You can now distribute your spreadsheet and grant selected access to your private or public library out from your spreadsheet. If not all folders in Google drive are public, a user of the spreadsheet has to ask permission for access to the folder in Google Drive (but the questioning happens automatically and the the permission can be granted via email). The data storage in Google Drive has a further advantage, namely that links in your spreadsheet have not to be necessarily actualized if URLs change, as the documents are always stored in your Google Drive account.
A disadvantage is that your selections in Google Drive are not automatically updated. This you have to do still manually (but updates have to be made only in Google Drive, not in your spreadsheet!).
An example of an occurrence map and a map with undirected graphs of potential migration paths with aids of the database and Google-Fusion Tables is given here for the otter (Lutra lutra) - shown are the potential migration paths from or to protected sites in Northern Portugal with respect to Ria de Aveiro. The procedure how to create these graphs will be shown in the blog post “3.10 Construction of Fusion tables for visualization of potential migration paths of animals with aid of a Google sheet.”

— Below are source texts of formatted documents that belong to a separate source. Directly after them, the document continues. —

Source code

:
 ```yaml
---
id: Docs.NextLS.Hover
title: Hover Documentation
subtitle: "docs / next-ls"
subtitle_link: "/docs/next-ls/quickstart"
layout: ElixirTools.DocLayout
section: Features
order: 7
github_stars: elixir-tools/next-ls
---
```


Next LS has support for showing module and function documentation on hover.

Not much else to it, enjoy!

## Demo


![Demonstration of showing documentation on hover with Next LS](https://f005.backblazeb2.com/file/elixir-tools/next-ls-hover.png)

Potential migration paths for Lutra lutra from protected sites
in Nord-Portugal to Ria de Aveiro
(Link to Fusion Table “Lutra”)
*It
must be stressed out here that the simple graphs shown in this post can
give only a rudimentary idea of the potential migration paths - as
spatial conditions as topography, ambient conditions and species
specific requirements are not taken into consideration in the straight
line graph (- fish unlikely fly on a straight line from one location to
another). But also, at the moment the necessary data for estimation of
acceptable migration paths (with or without more sophisticated methods
and programs as the program “Maxent”) are not existent or unavailable
(at least not public or free). Furthermore, even much more elaborate
methods as “Maximum entropy” estimation are always bound to use positive information about presence of species. Therefore, absence of species
which might be true absence or only lack of confirmation, cannot be taken adequately into consideration. If information of
presence of species is not available due to a largely unknown
distribution of the species, as is the case for many or most of the
smaller and less “attractive” species (on the Iberian Peninsula and
worldwide), no good estimation of potential migration paths can be made
whatsoever. Other reasons may be lack of attention to endangered species
which are not categorized as in danger because of a lack of data
actualization (as for example due to climate changes).

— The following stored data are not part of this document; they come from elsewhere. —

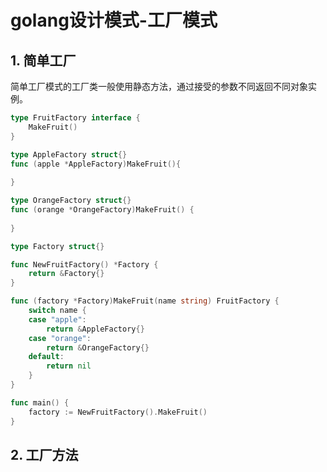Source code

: # golang设计模式-工厂模式

## 1. 简单工厂

简单工厂模式的工厂类一般使用静态方法，通过接受的参数不同返回不同对象实例。

```go
type FruitFactory interface {
    MakeFruit()
}

type AppleFactory struct{}
func (apple *AppleFactory)MakeFruit(){
    
}

type OrangeFactory struct{}
func (orange *OrangeFactory)MakeFruit() {
    
}

type Factory struct{}

func NewFruitFactory() *Factory {
    return &Factory{}
}

func (factory *Factory)MakeFruit(name string) FruitFactory {
    switch name {
    case "apple":
        return &AppleFactory{}
    case "orange":
        return &OrangeFactory{}
    default:
        return nil
    }
} 

func main() {
    factory := NewFruitFactory().MakeFruit()
}


```

## 2. 工厂方法

```go

```

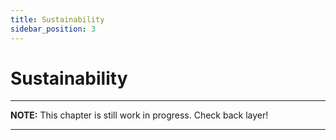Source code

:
 ```yaml
---
title: Sustainability
sidebar_position: 3
---
```


# Sustainability

---
**NOTE:**
This chapter is still work in progress. Check back layer!

---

Therefore the principal purpose of the database is besides collection of papers to show whether a species exists in protected locations and whether migration and/or reintroduction from nearby and hopefully genetically similar and well adapted populations is possible when the species becomes locally endangered or extinct. The second objective is to show (and fill in future) still existing big gaps of information, especially for the less known categories and species rich systematic groups as Invertebrates, lichens and bryophytes. The graph method with aid of Fusion tables is at the moment a by-product which can be however very useful for visualization of relations between locations or species.